##### Data for this task

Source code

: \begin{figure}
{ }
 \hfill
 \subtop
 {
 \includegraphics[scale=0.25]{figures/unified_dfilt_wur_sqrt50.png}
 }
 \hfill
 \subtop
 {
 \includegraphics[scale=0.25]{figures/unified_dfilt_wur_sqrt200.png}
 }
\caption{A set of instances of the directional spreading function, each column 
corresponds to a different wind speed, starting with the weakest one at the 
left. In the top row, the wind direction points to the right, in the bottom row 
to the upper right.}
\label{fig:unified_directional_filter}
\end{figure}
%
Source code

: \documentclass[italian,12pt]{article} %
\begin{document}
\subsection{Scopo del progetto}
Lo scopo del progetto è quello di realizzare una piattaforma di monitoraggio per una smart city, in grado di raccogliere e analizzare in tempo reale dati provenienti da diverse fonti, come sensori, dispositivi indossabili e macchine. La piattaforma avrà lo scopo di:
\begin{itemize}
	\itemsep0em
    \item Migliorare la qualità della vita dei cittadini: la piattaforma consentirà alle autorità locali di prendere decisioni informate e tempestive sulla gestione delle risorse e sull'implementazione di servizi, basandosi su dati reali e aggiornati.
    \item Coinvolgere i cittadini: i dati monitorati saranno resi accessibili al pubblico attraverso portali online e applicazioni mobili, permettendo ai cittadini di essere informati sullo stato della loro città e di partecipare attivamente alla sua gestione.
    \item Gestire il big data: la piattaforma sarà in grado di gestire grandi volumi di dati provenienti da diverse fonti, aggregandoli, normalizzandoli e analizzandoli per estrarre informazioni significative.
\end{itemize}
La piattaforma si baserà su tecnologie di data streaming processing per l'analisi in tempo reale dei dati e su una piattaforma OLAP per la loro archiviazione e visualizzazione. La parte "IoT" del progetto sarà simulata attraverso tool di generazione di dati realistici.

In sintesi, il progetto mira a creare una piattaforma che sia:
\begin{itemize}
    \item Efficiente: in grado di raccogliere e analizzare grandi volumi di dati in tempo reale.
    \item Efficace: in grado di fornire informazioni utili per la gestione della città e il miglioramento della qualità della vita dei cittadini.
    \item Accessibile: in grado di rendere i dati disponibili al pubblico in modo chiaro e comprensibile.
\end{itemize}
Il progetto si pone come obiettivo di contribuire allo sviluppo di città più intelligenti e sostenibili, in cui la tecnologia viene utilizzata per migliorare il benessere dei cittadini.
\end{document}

##########
##### Data for this task

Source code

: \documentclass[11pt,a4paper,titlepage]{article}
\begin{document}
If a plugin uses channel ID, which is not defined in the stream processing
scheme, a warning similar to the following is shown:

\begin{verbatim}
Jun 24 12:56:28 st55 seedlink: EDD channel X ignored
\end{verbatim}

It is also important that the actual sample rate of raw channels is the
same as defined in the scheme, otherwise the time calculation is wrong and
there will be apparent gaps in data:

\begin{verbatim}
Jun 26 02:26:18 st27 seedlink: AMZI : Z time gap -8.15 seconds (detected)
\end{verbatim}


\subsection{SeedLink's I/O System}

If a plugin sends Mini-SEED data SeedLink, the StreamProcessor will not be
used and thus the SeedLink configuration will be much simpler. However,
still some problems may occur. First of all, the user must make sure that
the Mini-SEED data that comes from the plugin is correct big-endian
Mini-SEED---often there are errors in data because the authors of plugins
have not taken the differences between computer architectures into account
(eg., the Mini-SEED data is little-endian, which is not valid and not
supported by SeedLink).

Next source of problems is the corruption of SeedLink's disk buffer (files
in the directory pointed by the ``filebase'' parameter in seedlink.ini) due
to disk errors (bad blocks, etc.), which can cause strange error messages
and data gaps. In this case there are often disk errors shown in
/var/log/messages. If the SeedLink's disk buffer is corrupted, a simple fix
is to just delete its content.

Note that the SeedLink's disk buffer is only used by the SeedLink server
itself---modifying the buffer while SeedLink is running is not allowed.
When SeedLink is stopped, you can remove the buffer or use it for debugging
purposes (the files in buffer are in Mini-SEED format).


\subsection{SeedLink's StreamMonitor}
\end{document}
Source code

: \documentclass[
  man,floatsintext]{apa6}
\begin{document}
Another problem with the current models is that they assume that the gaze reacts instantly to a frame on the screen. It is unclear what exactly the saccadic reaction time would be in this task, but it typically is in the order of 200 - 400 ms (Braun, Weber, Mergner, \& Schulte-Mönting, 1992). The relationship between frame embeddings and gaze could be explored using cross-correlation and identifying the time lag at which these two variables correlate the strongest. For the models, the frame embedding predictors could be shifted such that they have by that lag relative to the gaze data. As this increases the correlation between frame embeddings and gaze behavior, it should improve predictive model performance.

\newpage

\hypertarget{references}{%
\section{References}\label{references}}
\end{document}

##########

Task details: How many of the lines above contain the string "that"? Give the number only.

Response box: 5